Task:
Every line below that holds the string "original" should be copied.
Records shown: Begin
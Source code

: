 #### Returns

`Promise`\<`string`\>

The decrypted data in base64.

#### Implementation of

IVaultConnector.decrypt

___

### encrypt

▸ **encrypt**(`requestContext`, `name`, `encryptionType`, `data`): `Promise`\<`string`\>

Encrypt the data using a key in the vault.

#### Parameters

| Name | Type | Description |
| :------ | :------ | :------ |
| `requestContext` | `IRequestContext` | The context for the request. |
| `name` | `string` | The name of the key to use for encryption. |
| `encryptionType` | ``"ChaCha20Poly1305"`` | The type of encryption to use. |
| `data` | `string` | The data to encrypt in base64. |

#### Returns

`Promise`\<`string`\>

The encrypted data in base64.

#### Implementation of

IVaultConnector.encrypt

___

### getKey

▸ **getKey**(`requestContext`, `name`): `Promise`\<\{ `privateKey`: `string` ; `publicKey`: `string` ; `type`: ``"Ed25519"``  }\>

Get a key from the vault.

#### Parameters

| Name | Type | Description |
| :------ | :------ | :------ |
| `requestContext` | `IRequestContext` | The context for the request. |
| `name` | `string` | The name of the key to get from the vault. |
Records shown: End
Records shown: Begin
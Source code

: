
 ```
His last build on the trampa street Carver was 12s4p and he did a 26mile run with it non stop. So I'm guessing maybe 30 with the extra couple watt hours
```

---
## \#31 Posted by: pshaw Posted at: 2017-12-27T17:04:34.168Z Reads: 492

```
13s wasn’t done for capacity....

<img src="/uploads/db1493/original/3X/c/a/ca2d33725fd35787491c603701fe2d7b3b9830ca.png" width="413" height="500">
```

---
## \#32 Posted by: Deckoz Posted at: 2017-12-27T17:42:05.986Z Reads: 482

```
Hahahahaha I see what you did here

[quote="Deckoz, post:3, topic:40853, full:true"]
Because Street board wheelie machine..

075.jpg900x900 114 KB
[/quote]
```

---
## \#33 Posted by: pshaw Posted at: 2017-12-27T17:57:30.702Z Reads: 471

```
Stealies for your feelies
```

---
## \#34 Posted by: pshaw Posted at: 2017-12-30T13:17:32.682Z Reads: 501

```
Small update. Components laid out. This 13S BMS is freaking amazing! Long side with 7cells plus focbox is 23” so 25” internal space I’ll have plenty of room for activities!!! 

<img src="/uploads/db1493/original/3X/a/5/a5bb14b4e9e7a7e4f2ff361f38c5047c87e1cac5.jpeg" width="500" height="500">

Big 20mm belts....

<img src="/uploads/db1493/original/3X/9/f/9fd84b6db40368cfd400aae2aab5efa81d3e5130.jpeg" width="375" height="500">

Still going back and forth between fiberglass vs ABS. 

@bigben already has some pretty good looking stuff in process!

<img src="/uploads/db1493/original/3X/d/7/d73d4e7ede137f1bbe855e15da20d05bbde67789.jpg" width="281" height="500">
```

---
Records shown: End
Solution below:
<img src="/uploads/db1493/original/3X/c/a/ca2d33725fd35787491c603701fe2d7b3b9830ca.png" width="413" height="500">
<img src="/uploads/db1493/original/3X/a/5/a5bb14b4e9e7a7e4f2ff361f38c5047c87e1cac5.jpeg" width="500" height="500">
<img src="/uploads/db1493/original/3X/9/f/9fd84b6db40368cfd400aae2aab5efa81d3e5130.jpeg" width="375" height="500">
<img src="/uploads/db1493/original/3X/d/7/d73d4e7ede137f1bbe855e15da20d05bbde67789.jpg" width="281" height="500">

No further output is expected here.